J'aimerais ajouter ceci : cette façon de voir, très répandue, comporte de réels dangers, comme j'ai pu le constater par ma propre expérience, parce qu'on me l'avait enseignée et que je l'ai tenue pour vraie. En effet, lorsque quelqu'un a essayé de se tenir pour mort dans ce sens (tout en sachant bien qu'il n'est pas mort), il est déchiré entre son interprétation de l'Ecriture et son expérience pratique. Ceci a pour conséquence que certains commencent à douter de la vérité de la Parole de Dieu, tandis que d'autres, pour maintenir leur interprétation, vont jusqu'à être malhonnêtes au sujet de leur expérience.

Puis-je résumer les objections à cette conception courante ? Christ n'est pas mort au péché, dans le sens d'y devenir insensible, parce qu'il n'y a jamais été vivant au point de devoir y mourir. Nous non plus, nous ne sommes pas morts au péché en ce sens, parce que nous y sommes toujours vivants. En vérité, il nous est dit de le « faire mourir », et comment pourrait-on faire mourir ce qui est déjà mort ? En disant cela je n'ai pas l'intention d'attaquer les points de vue chers à d'autres chrétiens ou de choquer qui que ce soit, mais de faire prendre conscience d'une nouvelle dimension de la vie chrétienne et d'aplanir le chemin vers une nouvelle liberté. C'est ce que nous allons voir à présent.

b) La véritable pensée de Paul sur la mort au péché. Quelle est donc la signification de cette « mort au péché » que Christ a subie et que nous avons subie en lui ? Comment pouvons-nous interpréter cette expression de telle sorte qu'elle soit vraie de Christ et des chrétiens — de tous les chrétiens ? La réponse n'est pas à chercher bien loin.

Ce malentendu illustre le grand danger qu'il y a de fonder son argumentation sur une analogie. Dans toute analogie (où quelqu'un est assimilé à quelque chose) il faut rechercher soigneusement sur quel point porte le parallèle ou la ressemblance. Nous n'avons pas à rechercher à tout prix une ressemblance sur tous les points. Par exemple : Jésus dit que nous devons devenir comme des petits enfants.

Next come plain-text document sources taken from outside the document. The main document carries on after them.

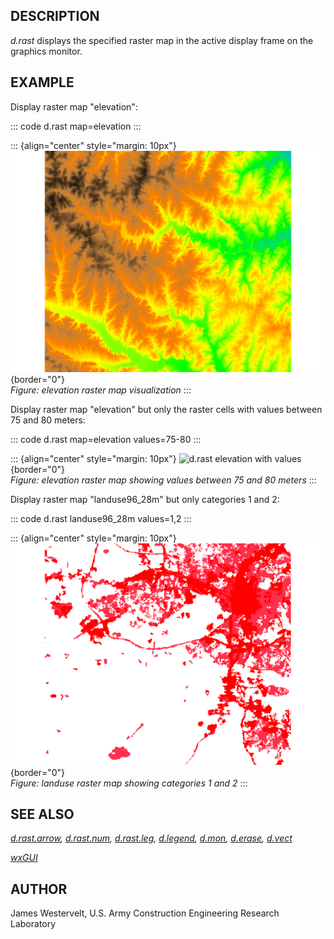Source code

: ## DESCRIPTION

*d.rast* displays the specified raster map in the active display frame
on the graphics monitor.

## EXAMPLE

Display raster map \"elevation\":

::: code
    d.rast map=elevation
:::

::: {align="center" style="margin: 10px"}
![d.rast elevation](d_rast_elevation.png){border="0"}\
*Figure: elevation raster map visualization*
:::

Display raster map \"elevation\" but only the raster cells with values
between 75 and 80 meters:

::: code
    d.rast map=elevation values=75-80
:::

::: {align="center" style="margin: 10px"}
![d.rast elevation with
values](d_rast_elevation_values.png){border="0"}\
*Figure: elevation raster map showing values between 75 and 80 meters*
:::

Display raster map \"landuse96_28m\" but only categories 1 and 2:

::: code
    d.rast landuse96_28m values=1,2
:::

::: {align="center" style="margin: 10px"}
![d.rast landuse](d_rast_landuse.png){border="0"}\
*Figure: landuse raster map showing categories 1 and 2*
:::

## SEE ALSO

*[d.rast.arrow](d.rast.arrow.html), [d.rast.num](d.rast.num.html),
[d.rast.leg](d.rast.leg.html), [d.legend](d.legend.html),
[d.mon](d.mon.html), [d.erase](d.erase.html), [d.vect](d.vect.html)*

*[wxGUI](wxGUI.html)*

## AUTHOR

James Westervelt, U.S. Army Construction Engineering Research Laboratory

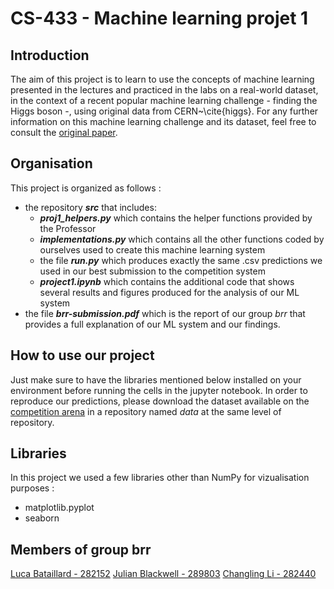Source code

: # CS-433 - Machine learning projet 1

## Introduction
The aim of this project is to learn to use the concepts of machine learning presented in the lectures and practiced in the labs on a
real-world dataset, in the context of a recent popular machine learning challenge - finding the Higgs boson -, using original data from CERN~\cite{higgs}. For any further information on this machine learning challenge and its dataset, feel free to consult the [original paper](https://higgsml.lal.in2p3.fr/files/2014/04/documentation_v1.8.pdf).

## Organisation
This project is organized as follows :

- the repository **_src_** that includes: 
    - **_proj1_helpers.py_** which contains the helper functions provided by the Professor
    - **_implementations.py_** which contains all the other functions coded by ourselves used to create this machine learning system
    - the file **_run.py_** which produces exactly the same .csv predictions we used in our best submission to the competition system
    - **_project1.ipynb_** which contains the additional code that shows several results and figures produced for the analysis of our ML system
- the file **_brr-submission.pdf_** which is the report of our group _brr_ that provides a full explanation of our ML system and our findings.

## How to use our project
Just make sure to have the libraries mentioned below installed on your environment before running the cells in the jupyter notebook.
In order to reproduce our predictions, please download the dataset available on the [competition arena](https://www.aicrowd.com/challenges/epfl-machine-learning-higgs) in a repository named _data_ at the same level of repository.

## Libraries
In this project we used a few libraries other than NumPy for vizualisation purposes : 
- matplotlib.pyplot
- seaborn

## Members of group brr
[Luca Bataillard - 282152](https://github.com/bataillard)
[Julian Blackwell - 289803](https://github.com/JulianBlackwell)
[Changling Li - 282440](https://github.com/lichangling3)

Il ne veut pas dire par là que nous devons présenter tous les traits de caractère d'un enfant (y compris l'ignorance, le caprice, l'obstination et le péché), mais seulement l'un d'eux, soit l'humble dépendance. De la même façon, ce n'est pas parce qu'il est dit que nous sommes « morts » au péché que toutes les caractéristiques de l'homme mort sont forcément vraies du chrétien, y compris l'insensibilité aux stimulations. Mais nous devons nous demander où se trouve exactement l'analogie. Quelle est alors la signification de la « mort » dans ce contexte ?

Si nous cherchons la réponse dans les Ecritures plutôt que dans une analogie, dans l'enseignement biblique concernant la mort plutôt que dans les propriétés d'un homme mort, nous trouverons directement une solution. La mort et les affirmations des Ecritures à son sujet, ne sont pas tant conçues en termes physiques qu'en termes légaux et moraux. Il ne s'agit pas seulement d'un cadavre inerte, mais essentiellement de la sévère, mais juste punition du péché. Chaque fois que la Bible parle en même temps de la mort et du péché, la relation essentielle entre les deux est que la mort est la punition du péché. Et cela est vrai dans toute la Bible, depuis la Genèse où Dieu dit : « Le jour où tu en mangeras (et par conséquent pécheras), tu mourras » (2.17), jusqu'à l'Apocalypse où il est question de la terrible destinée des pécheurs, appelée la « seconde mort » (21.8). Dans les Ecritures, la mort est liée au péché comme une juste rétribution de l'offense. L'épître aux Romains ne dit pas autre chose. Au chapitre 1, verset 32, il nous est parlé du décret de Dieu selon lequel ceux qui pèchent sont « dignes de mort », et au dernier verset du chapitre que nous étudions nous lisons : « Le salaire du péché, c'est la mort » (v. 23). C'est ainsi que l'on doit comprendre la notion de mort et de péché. Et c'est bien cette signification de la mort qui est à la fois vraie de Christ et des chrétiens.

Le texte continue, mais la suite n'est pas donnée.